• [TASK TO COMPLETE]: Look through the listing below, find every line with the string "Conventions", and copy it.

════════

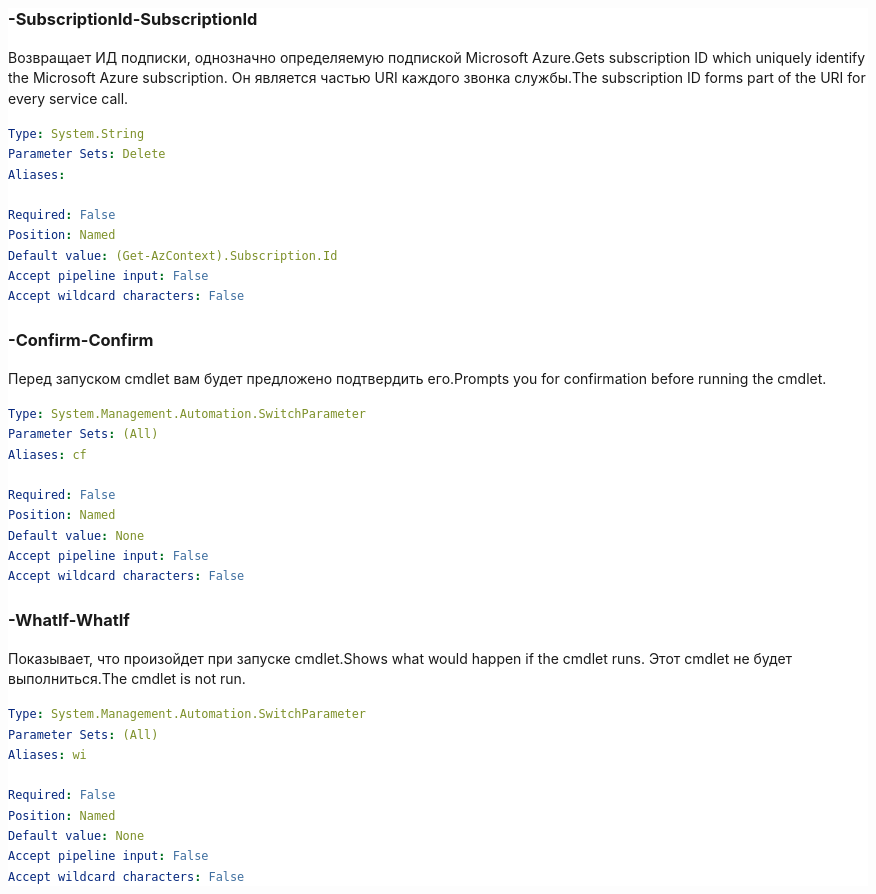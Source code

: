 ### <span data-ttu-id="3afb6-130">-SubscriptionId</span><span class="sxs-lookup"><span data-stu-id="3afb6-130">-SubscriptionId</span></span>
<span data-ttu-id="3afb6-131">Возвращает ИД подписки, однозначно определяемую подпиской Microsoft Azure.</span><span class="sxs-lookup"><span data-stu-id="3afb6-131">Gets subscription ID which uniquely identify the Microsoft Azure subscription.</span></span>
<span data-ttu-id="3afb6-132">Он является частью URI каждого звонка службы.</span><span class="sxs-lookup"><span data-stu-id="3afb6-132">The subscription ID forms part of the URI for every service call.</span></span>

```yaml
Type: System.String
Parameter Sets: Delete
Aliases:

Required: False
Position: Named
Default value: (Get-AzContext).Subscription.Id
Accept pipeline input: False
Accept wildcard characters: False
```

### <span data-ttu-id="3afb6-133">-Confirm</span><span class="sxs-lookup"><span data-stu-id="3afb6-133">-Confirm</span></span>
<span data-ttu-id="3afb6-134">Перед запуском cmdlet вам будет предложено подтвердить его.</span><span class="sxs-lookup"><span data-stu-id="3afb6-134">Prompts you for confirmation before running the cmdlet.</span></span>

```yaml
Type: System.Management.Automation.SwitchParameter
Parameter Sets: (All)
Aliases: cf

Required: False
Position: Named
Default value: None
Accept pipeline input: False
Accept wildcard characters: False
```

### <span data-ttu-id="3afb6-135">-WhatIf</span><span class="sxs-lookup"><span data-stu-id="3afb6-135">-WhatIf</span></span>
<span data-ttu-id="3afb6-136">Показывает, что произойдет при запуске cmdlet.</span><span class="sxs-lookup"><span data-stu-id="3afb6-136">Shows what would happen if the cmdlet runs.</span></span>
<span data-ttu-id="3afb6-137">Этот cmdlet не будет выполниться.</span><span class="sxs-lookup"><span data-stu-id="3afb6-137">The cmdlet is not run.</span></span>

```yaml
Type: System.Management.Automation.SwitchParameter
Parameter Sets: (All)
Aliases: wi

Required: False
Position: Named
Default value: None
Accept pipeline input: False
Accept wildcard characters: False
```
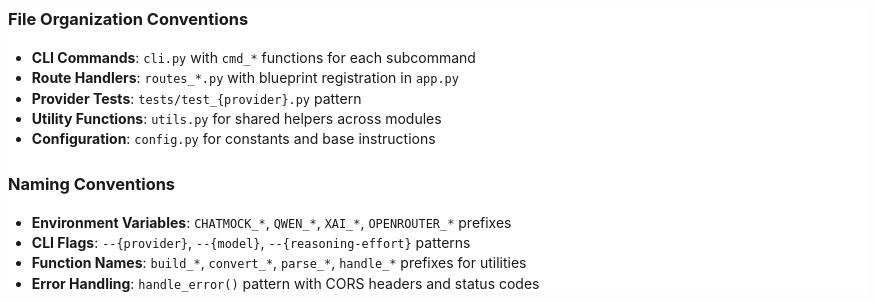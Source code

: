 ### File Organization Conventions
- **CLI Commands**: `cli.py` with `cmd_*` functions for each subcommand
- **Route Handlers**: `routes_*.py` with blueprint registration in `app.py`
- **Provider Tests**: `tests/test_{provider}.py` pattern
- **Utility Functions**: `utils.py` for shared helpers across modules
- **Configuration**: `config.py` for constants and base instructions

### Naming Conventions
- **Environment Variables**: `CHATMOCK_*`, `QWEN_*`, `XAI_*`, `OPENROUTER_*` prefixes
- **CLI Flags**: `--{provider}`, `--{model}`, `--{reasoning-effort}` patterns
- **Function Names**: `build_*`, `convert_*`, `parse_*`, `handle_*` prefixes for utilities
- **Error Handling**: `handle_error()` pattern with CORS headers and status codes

════════

• [WRITTEN SOLUTION]:
: ### File Organization Conventions
### Naming Conventions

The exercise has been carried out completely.